Un peu plus loin, Vladimir, un client, hésite entre deux bocaux de cornichons. Faire ses courses ici lui permet de garder une part de Pologne dans son quotidien. « Je pense que les Polonais sont contents de venir ici, présente le quadragénaire. Paris est une ville superbe, mais on a parfois besoin de ce retour aux sources. »

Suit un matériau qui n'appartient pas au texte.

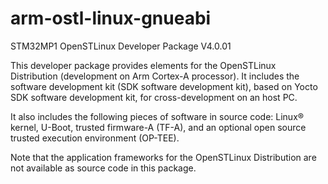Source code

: # arm-ostl-linux-gnueabi

STM32MP1 OpenSTLinux Developer Package V4.0.01

This developer package provides elements for the OpenSTLinux Distribution (development on Arm Cortex-A processor). It includes the software development kit (SDK software development kit), based on Yocto SDK software development kit, for cross-development on an host PC.

It also includes the following pieces of software in source code: Linux® kernel, U-Boot, trusted firmware-A (TF-A), and an optional open source trusted execution environment (OP-TEE).

Note that the application frameworks for the OpenSTLinux Distribution are not available as source code in this package.
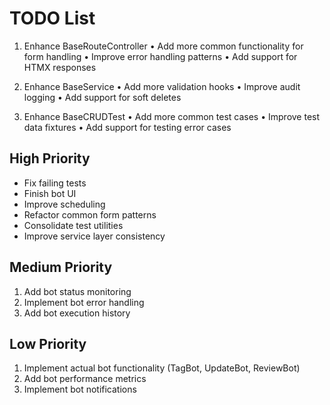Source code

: # TODO List
  1. Enhance BaseRouteController
   • Add more common functionality for form handling
   • Improve error handling patterns
   • Add support for HTMX responses

  2. Enhance BaseService
   • Add more validation hooks
   • Improve audit logging
   • Add support for soft deletes

  3. Enhance BaseCRUDTest
   • Add more common test cases
   • Improve test data fixtures
   • Add support for testing error cases

## High Priority
- Fix failing tests
- Finish bot UI
- Improve scheduling
- Refactor common form patterns
- Consolidate test utilities
- Improve service layer consistency

## Medium Priority
1. Add bot status monitoring
2. Implement bot error handling
3. Add bot execution history

## Low Priority
1. Implement actual bot functionality (TagBot, UpdateBot, ReviewBot)
2. Add bot performance metrics
3. Implement bot notifications
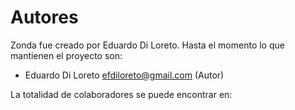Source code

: # Autores

Zonda fue creado por Eduardo Di Loreto. Hasta el momento lo que mantienen el proyecto son:

- Eduardo Di Loreto <efdiloreto@gmail.com> (Autor)

La totalidad de colaboradores se puede encontrar en:

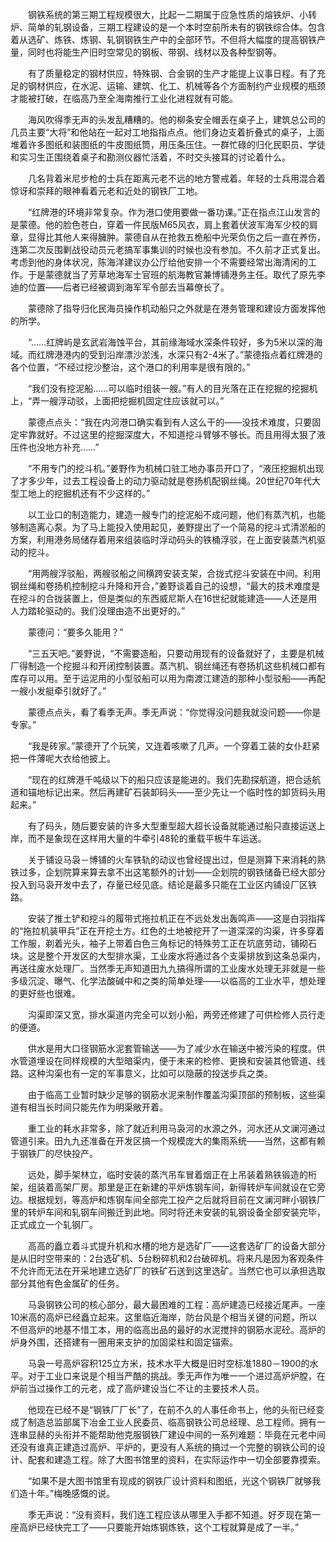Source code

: 　　钢铁系统的第三期工程规模很大，比起一二期属于应急性质的熔铁炉、小转炉、简单的轧钢设备，三期工程建设的是一个本时空前所未有的钢铁综合体。包含着从选矿、炼铁、炼钢、轧钢钢铁生产中的全部环节。不但将大幅度的提高钢铁产量，同时也将能生产旧时空常见的钢板、带钢、线材以及各种型钢等。

　　有了质量稳定的钢材供应，特殊钢、合金钢的生产才能提上议事日程。有了充足的钢材供应，在水泥、运输、建筑、化工、机械等各个方面制约产业规模的瓶颈才能被打破，在临高乃至全海南推行工业化进程就有可能。

　　海风吹得季无声的头发乱糟糟的。他的柳条安全帽丢在桌子上，建筑总公司的几员主要“大将”和他站在一起对工地指指点点。他们身边支着折叠式的桌子，上面堆着许多图纸和装图纸的牛皮图纸筒，用压条压住。一群忙碌的归化民职员、学徒和实习生正围绕着桌子和勘测仪器忙活着，不时交头接耳的讨论着什么。

　　几名背着米尼步枪的士兵在距离元老不远的地方警戒着。年轻的士兵用混合着惊讶和崇拜的眼神看着元老和近处的钢铁厂工地。

　　“红牌港的环境非常复杂。作为港口使用要做一番功课。”正在指点江山发言的是蒙德。他的脸色苍白，穿着一件民版M65风衣，肩上套着伏波军海军少校的肩章，显得比其他人来得臃肿。蒙德自从在抢救五桅船中光荣负伤之后一直在养伤，连第二次反围剿战役动员元老搞军事集训的时候也没有参加。不久前才正式复出。考虑到他的身体状况，陈海洋建议办公厅给他安排一个不需要经常出海清闲的工作。于是蒙德就当了芳草地海军士官班的航海教官兼博铺港务主任。取代了原先李迪的位置——后者已经被调到海军军令部去当幕僚长了。

　　蒙德除了指导归化民海员操作机动船只之外就是在港务管理和建设方面发挥他的所学。

　　“……红牌屿是玄武岩海蚀平台，其前缘海域水深条件较好，多为5米以深的海域。而红牌港港内的受到沿岸漂沙淤浅，水深只有2-4米了。”蒙德指点着红牌港的各个位置，“不经过挖沙整治，这个港口的利用率是很有限的。”

　　“我们没有挖泥船……可以临时组装一艘。”有人的目光落在正在挖掘的挖掘机上，“弄一艘浮动驳，上面把挖掘机固定住应该就可以。”

　　蒙德点点头：“我在内河港口确实看到有人这么干的——没技术难度，只要固定牢靠就好。不过这里的挖掘深度大，不知道挖斗臂够不够长。而且用得太狠了液压件也没地方补充……”

　　“不用专门的挖斗机。”姜野作为机械口驻工地办事员开口了，“液压挖掘机出现了才多少年，过去工程设备上的动力驱动就是卷扬机配钢丝绳。20世纪70年代大型工地上的挖掘机还有不少这样的。”

　　以工业口的制造能力，建造一艘专门的挖泥船不成问题，他们有蒸汽机，也能够制造离心泵。为了马上能投入使用起见，姜野提出了一个简易的挖斗式清淤船的方案，利用港务局储存着用来组装临时浮动码头的铁桶浮驳，在上面安装蒸汽机驱动的挖斗。

　　“用两艘浮驳船，两艘驳船之间横跨安装支架，合拢式挖斗安装在中间。利用钢丝绳和卷扬机控制挖斗升降和开合，”姜野谈着自己的设想，“最大的技术难度是在挖斗的合拢装置上，但是类似的东西威尼斯人在16世纪就能建造——人还是用人力踏轮驱动的。我们没理由造不出更好的。”

　　蒙德问：“要多久能用？”

　　“三五天吧。”姜野说，“不需要造船，只要动用现有的设备就好了，主要是机械厂得制造一个挖掘斗和开闭控制装置。蒸汽机、钢丝绳还有卷扬机这些机械口都有库存可以用。至于运泥用的小型驳船可以用为南渡江建造的那种小型驳船——再配一艘小发艇牵引就好了。”

　　蒙德点点头，看了看季无声。季无声说：“你觉得没问题我就没问题——你是专家。”

　　“我是砖家。”蒙德开了个玩笑，又连着咳嗽了几声。一个穿着工装的女仆赶紧把一件薄呢大衣给他披上。

　　“现在的红牌港千吨级以下的船只应该是能进的。我们先勘探航道，把合适航道和锚地标记出来。然后再建矿石装卸码头——至少先让一个临时性的卸货码头用起来。”

　　有了码头，随后要安装的许多大型重型超大超长设备就能通过船只直接运送上岸，而不是象现在这样用大量的牛牵引48轮的重载平板牛车运送。

　　关于铺设马袅－博铺的火车铁轨的动议也曾经提出过，但是测算下来消耗的熟铁过多，企划院算来算去拿不出这笔额外的计划——企划院的钢铁储备已经大部分投入到马袅开发中去了，存量已经见底。结论是最多只能在工业区内铺设厂区铁路。

　　安装了推土铲和挖斗的履带式拖拉机正在不远处发出轰鸣声——这是白羽指挥的“拖拉机装甲兵”正在开挖土方。红色的土地被挖开了一道深深的沟渠，许多穿着工作服，剃着光头，袖子上带着白色三角标记的特殊劳工正在坑底劳动，铺砌石块。这是整个开发区的大型排水渠，工业废水将通过各个支渠排放到这条总渠内，再送往废水处理厂。当然季无声知道田九九搞得所谓的工业废水处理无非就是一些多级沉淀、曝气、化学法酸碱中和之类的简单处理——以临高的工业水平，想处理的更好些也很难。

　　沟渠即深又宽，排水渠道内完全可以划小船，两旁还修建了可供检修人员行走的便道。

　　供水是用大口径钢筋水泥套管输送——为了减少水在输送中被污染的程度。供水管道埋设在同样规模的大型暗渠内，便于未来的检修、更换和安装其他管道、线路。这种沟渠也有一定的军事意义，比如可以隐蔽的投送步兵之类。

　　由于临高工业暂时缺少足够的钢筋水泥来制作覆盖沟渠顶部的预制板，这些渠道有相当长时间只能先作为明渠敞开着。

　　重工业的耗水非常多，除了就近利用马袅河的水源之外，河水还从文澜河通过管道引来。田九九还准备在开发区搞一个规模庞大的集雨系统——当然，这都有赖于钢铁厂的尽快投产。

　　远处，脚手架林立，临时安装的蒸汽吊车冒着烟正在上吊装着熟铁锻造的桁架，组装着高架厂房。那里是正在新建的平炉炼钢车间，新得转炉车间就设在它旁边。根据规划，等高炉和炼钢车间全部完工投产之后就将目前在文澜河畔小钢铁厂里的转炉车间和轧钢车间搬迁到此地。同时将还未安装的轧钢设备全部安装完毕，正式成立一个轧钢厂。

　　高高的矗立着斗式提升机和水槽的地方是选矿厂——这套选矿厂的设备大部分是从旧时空带来的：2台选矿机、5台粉碎机和2台破碎机。将来凡是因为客观条件不允许而无法在开采地建立选矿厂的铁矿石送到这里选矿。当然它也可以承担选取部分其他有色金属矿的任务。

　　马袅钢铁公司的核心部分，最大最困难的工程：高炉建造已经接近尾声。一座10米高的高炉已经矗立起来。这里临近海岸，防台风是个相当关键的问题，所以不但高炉的地基不惜工本，用的临高出品的最好的水泥搅拌的钢筋水泥砼。高炉的炉身外围，还搭建有一圈用来支护的加固梁柱和固定锚索。

　　马袅一号高炉容积125立方米，技术水平大概是旧时空标准1880－1900的水平。对于工业口来说是个相当严酷的挑战。季无声作为唯一一个进过高炉炉膛，在炉前当过操作工的元老，成了高炉建设当仁不让的主要技术人员。

　　他现在已经不是“钢铁厂厂长”了，在前不久的人事任命书上，他的头衔已经变成了制造总监部属下冶金工业人民委员、临高钢铁公司总经理、总工程师。拥有一连串显赫的头衔并不能帮助他克服钢铁厂建设中间的一系列难题：毕竟在元老中间还没有谁真正建造过高炉、平炉的，更没有人系统的搞过一个完整的钢铁公司的设计、配套和建造工程。除了大图书馆里的资料，在实际运作中一切全部要靠摸索。

　　“如果不是大图书馆里有现成的钢铁厂设计资料和图纸，光这个钢铁厂就够我们造十年。”梅晚感慨的说。

　　季无声说：“没有资料，我们连工程应该从哪里入手都不知道。好歹现在第一座高炉已经快完工了——只要能开始炼钢炼铁，这个工程就算是成了一半。”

Très peu de Parisiens parmi les clients habituels

Piotr est très fier de l’identité de son commerce, sans la cultiver pour autant. « Je n’organise pas d’événements particuliers à la boutique pour les Polonais, raconte-t-il en ouvrant un grand carton de porcelaine de Cracovie. Les Polonais sont des gens solitaires qui ne cherchent pas forcément à se retrouver en dehors du pays. » Les premières migrations polonaises vers la France remontent à 1830, à la suite d’un grand soulèvement contre le tsar Nicolas Ier. D’autres vagues migratoires ont suivi, notamment lors des deux guerres mondiales. Selon une étude menée par l’INSEE en 2023, il y a environ 81 000 immigrés polonais sur le territoire français.

La porcelaine polonaise attire d’autres clients que les Polonais. Crédit : Rémy VIDEAU / CELSA

Parmi les nombreuses personnes qui passent devant la boutique tous les jours, peu ouvrent la porte de l’épicerie. « Il faut avoir été en Pologne pour venir ici, s’amuse Piotr. Ma clientèle se découpe donc entre les Polonais expatriés et les Parisiens qui ont eu la chance de voyager dans notre beau pays. » Le commerçant ajoute que les produits artisanaux attirent également quelques curieux.

Le doigt sur la portée d’entrée, Piotr montre fièrement les nombreux prix et macarons reçus par sa boutique. Une manière pour lui de montrer que son commerce se porte bien économiquement . « Ma clientèle est fidèle et j’ai souvent de nouveaux acheteurs qui reviennent de Pologne, » témoigne le gérant originaire de Varsovie. Pour Piotr, il reste désormais à espérer que les Français voyagent davantage vers sa terre natale.